Howell recalls resistance as she oversaw the early months of construction, especially from old-school journeymen set in their ways. “But once that journeyman got on board, he was my greatest ally because he would get all of his crews and subs to follow,” she says.
As contractors crested their learning curves, they also contributed ideas to further streamline and troubleshoot the building process, suggesting the best way to connect foundation columns to the floor framing beams and lobbying for sets of construction drawings that followed the logical sequence of construction, thus saving time and mitigating mistakes. “Once they understood it, they took off,” Rodriguez says.
By the time MIR reached the halfway point of its 150-house goal earlier this year, it had honed its costs, including soft costs such as LEED certification and the value of donations, to a competitive $130 per square foot.

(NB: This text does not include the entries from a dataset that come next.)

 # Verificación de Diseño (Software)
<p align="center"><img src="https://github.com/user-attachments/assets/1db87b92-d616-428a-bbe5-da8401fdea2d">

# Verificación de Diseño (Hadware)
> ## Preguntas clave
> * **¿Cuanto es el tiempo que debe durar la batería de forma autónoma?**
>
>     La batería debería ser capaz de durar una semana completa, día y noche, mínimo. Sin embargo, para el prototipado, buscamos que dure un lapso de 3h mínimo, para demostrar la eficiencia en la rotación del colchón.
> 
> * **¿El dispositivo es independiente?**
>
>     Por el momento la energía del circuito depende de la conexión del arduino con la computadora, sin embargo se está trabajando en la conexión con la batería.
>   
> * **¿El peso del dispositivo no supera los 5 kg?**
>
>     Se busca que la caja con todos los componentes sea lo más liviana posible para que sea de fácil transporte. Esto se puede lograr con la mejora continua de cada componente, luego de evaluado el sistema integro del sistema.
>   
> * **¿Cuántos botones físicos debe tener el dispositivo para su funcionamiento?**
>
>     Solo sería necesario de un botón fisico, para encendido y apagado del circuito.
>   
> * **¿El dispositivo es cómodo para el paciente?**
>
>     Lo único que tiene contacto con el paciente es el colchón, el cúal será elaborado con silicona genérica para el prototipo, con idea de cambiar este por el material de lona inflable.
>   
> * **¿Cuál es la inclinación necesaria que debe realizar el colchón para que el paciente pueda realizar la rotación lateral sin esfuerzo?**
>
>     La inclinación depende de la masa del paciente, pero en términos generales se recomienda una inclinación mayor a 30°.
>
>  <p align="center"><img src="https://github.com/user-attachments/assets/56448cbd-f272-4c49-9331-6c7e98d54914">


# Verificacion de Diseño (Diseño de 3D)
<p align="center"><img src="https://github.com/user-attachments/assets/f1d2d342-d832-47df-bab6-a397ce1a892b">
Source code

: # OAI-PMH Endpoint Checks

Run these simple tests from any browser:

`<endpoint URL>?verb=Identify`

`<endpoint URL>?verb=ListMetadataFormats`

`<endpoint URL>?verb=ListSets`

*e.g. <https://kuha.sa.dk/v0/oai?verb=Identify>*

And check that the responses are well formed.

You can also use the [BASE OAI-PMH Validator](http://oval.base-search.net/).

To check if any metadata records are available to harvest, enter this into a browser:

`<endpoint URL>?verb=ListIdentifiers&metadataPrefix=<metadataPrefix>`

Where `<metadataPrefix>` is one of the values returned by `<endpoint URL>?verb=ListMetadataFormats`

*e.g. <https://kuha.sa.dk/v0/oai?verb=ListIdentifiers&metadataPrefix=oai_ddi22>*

“It depends on the formula you apply,” Darden says of the different ways to calculate that number. “But there’s no question that a for-profit builder could apply the same strategies and achieve the same results.”
Collins Footes moved to a house on Tennessee Street in 1968, when some residents of the Lower Ninth Ward were moving out after a disastrous flood caused by Hurricane Betsy in 1965.
Forty years later, as Katrina loomed, Footes evacuated to his sister’s house in Alabama, about 140 miles away. “When I first heard about [Make It Right], I was already planning to rebuild on my property and had contacted other builders about that,” he says. “I just wanted a regular house, but I’m glad I signed on [with MIR] because some of that stuff I might not have been able to afford, like solar panels.”